#### [PROBLEM REQUIREMENTS]
The required answer is every line of the data containing the word "download".
····················
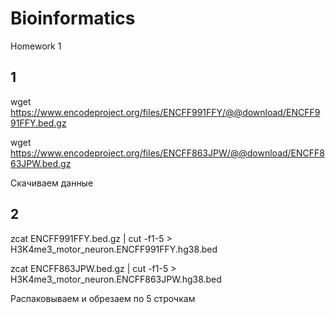 # Bioinformatics
Homework 1

## 1

wget https://www.encodeproject.org/files/ENCFF991FFY/@@download/ENCFF991FFY.bed.gz

wget https://www.encodeproject.org/files/ENCFF863JPW/@@download/ENCFF863JPW.bed.gz

Скачиваем данные

## 2

zcat ENCFF991FFY.bed.gz | cut -f1-5 > H3K4me3_motor_neuron.ENCFF991FFY.hg38.bed

zcat ENCFF863JPW.bed.gz | cut -f1-5 > H3K4me3_motor_neuron.ENCFF863JPW.hg38.bed 

Распаковываем и обрезаем по 5 строчкам
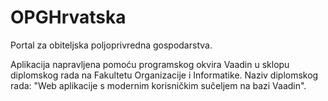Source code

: # OPGHrvatska
Portal za obiteljska poljoprivredna gospodarstva.

Aplikacija napravljena pomoću programskog okvira Vaadin u sklopu diplomskog rada na Fakultetu Organizacije i Informatike.
Naziv diplomskog rada: "Web aplikacije s modernim korisničkim sučeljem na bazi Vaadin".
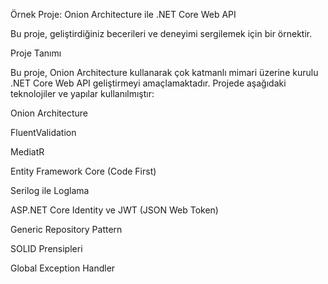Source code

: Örnek Proje: Onion Architecture ile .NET Core Web API

Bu proje, geliştirdiğiniz becerileri ve deneyimi sergilemek için bir örnektir.

Proje Tanımı

Bu proje, Onion Architecture kullanarak çok katmanlı mimari üzerine kurulu .NET Core Web API geliştirmeyi amaçlamaktadır. Projede aşağıdaki teknolojiler ve yapılar kullanılmıştır:

Onion Architecture

FluentValidation

MediatR

Entity Framework Core (Code First)

Serilog ile Loglama

ASP.NET Core Identity ve JWT (JSON Web Token)

Generic Repository Pattern

SOLID Prensipleri

Global Exception Handler
 
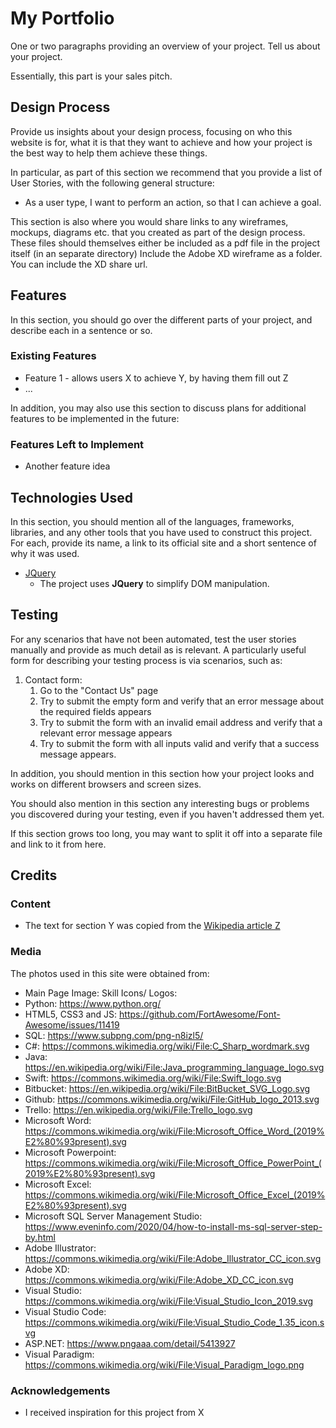 # My Portfolio

One or two paragraphs providing an overview of your project. Tell us about your project.

Essentially, this part is your sales pitch.
 
## Design Process
 
Provide us insights about your design process, focusing on who this website is for, what it is that they want to achieve and how your project is the best way to help them achieve these things.

In particular, as part of this section we recommend that you provide a list of User Stories, with the following general structure:
- As a user type, I want to perform an action, so that I can achieve a goal.

This section is also where you would share links to any wireframes, mockups, diagrams etc. that you created as part of the design process. 
These files should themselves either be included as a pdf file in the project itself (in an separate directory)
Include the Adobe XD wireframe as a folder. You can include the XD share url. 

## Features

In this section, you should go over the different parts of your project, and describe each in a sentence or so.
 
### Existing Features
- Feature 1 - allows users X to achieve Y, by having them fill out Z
- ...

In addition, you may also use this section to discuss plans for additional features to be implemented in the future:

### Features Left to Implement
- Another feature idea

## Technologies Used

In this section, you should mention all of the languages, frameworks, libraries, and any other tools that you have used to construct this project. For each, provide its name, a link to its official site and a short sentence of why it was used.

- [JQuery](https://jquery.com)
    - The project uses **JQuery** to simplify DOM manipulation.


## Testing

For any scenarios that have not been automated, test the user stories manually and provide as much detail as is relevant. A particularly useful form for describing your testing process is via scenarios, such as:

1. Contact form:
    1. Go to the "Contact Us" page
    2. Try to submit the empty form and verify that an error message about the required fields appears
    3. Try to submit the form with an invalid email address and verify that a relevant error message appears
    4. Try to submit the form with all inputs valid and verify that a success message appears.

In addition, you should mention in this section how your project looks and works on different browsers and screen sizes.

You should also mention in this section any interesting bugs or problems you discovered during your testing, even if you haven't addressed them yet.

If this section grows too long, you may want to split it off into a separate file and link to it from here.

## Credits

### Content
- The text for section Y was copied from the [Wikipedia article Z](https://en.wikipedia.org/wiki/Z)

### Media
The photos used in this site were obtained from:
- Main Page Image: 
Skill Icons/ Logos:
- Python: https://www.python.org/
- HTML5, CSS3 and JS: https://github.com/FortAwesome/Font-Awesome/issues/11419
- SQL: https://www.subpng.com/png-n8izl5/
- C#: https://commons.wikimedia.org/wiki/File:C_Sharp_wordmark.svg
- Java: https://en.wikipedia.org/wiki/File:Java_programming_language_logo.svg
- Swift: https://commons.wikimedia.org/wiki/File:Swift_logo.svg
- Bitbucket: https://en.wikipedia.org/wiki/File:BitBucket_SVG_Logo.svg
- Github: https://commons.wikimedia.org/wiki/File:GitHub_logo_2013.svg
- Trello: https://en.wikipedia.org/wiki/File:Trello_logo.svg
- Microsoft Word: https://commons.wikimedia.org/wiki/File:Microsoft_Office_Word_(2019%E2%80%93present).svg
- Microsoft Powerpoint: https://commons.wikimedia.org/wiki/File:Microsoft_Office_PowerPoint_(2019%E2%80%93present).svg
- Microsoft Excel: https://commons.wikimedia.org/wiki/File:Microsoft_Office_Excel_(2019%E2%80%93present).svg
- Microsoft SQL Server Management Studio: https://www.eveninfo.com/2020/04/how-to-install-ms-sql-server-step-by.html
- Adobe Illustrator: https://commons.wikimedia.org/wiki/File:Adobe_Illustrator_CC_icon.svg
- Adobe XD: https://commons.wikimedia.org/wiki/File:Adobe_XD_CC_icon.svg
- Visual Studio: https://commons.wikimedia.org/wiki/File:Visual_Studio_Icon_2019.svg
- Visual Studio Code: https://commons.wikimedia.org/wiki/File:Visual_Studio_Code_1.35_icon.svg
- ASP.NET: https://www.pngaaa.com/detail/5413927
- Visual Paradigm: https://commons.wikimedia.org/wiki/File:Visual_Paradigm_logo.png

### Acknowledgements

- I received inspiration for this project from X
····················
#### [SOLUTION TO THIS TASK]
wget https://www.encodeproject.org/files/ENCFF991FFY/@@download/ENCFF991FFY.bed.gz
wget https://www.encodeproject.org/files/ENCFF863JPW/@@download/ENCFF863JPW.bed.gz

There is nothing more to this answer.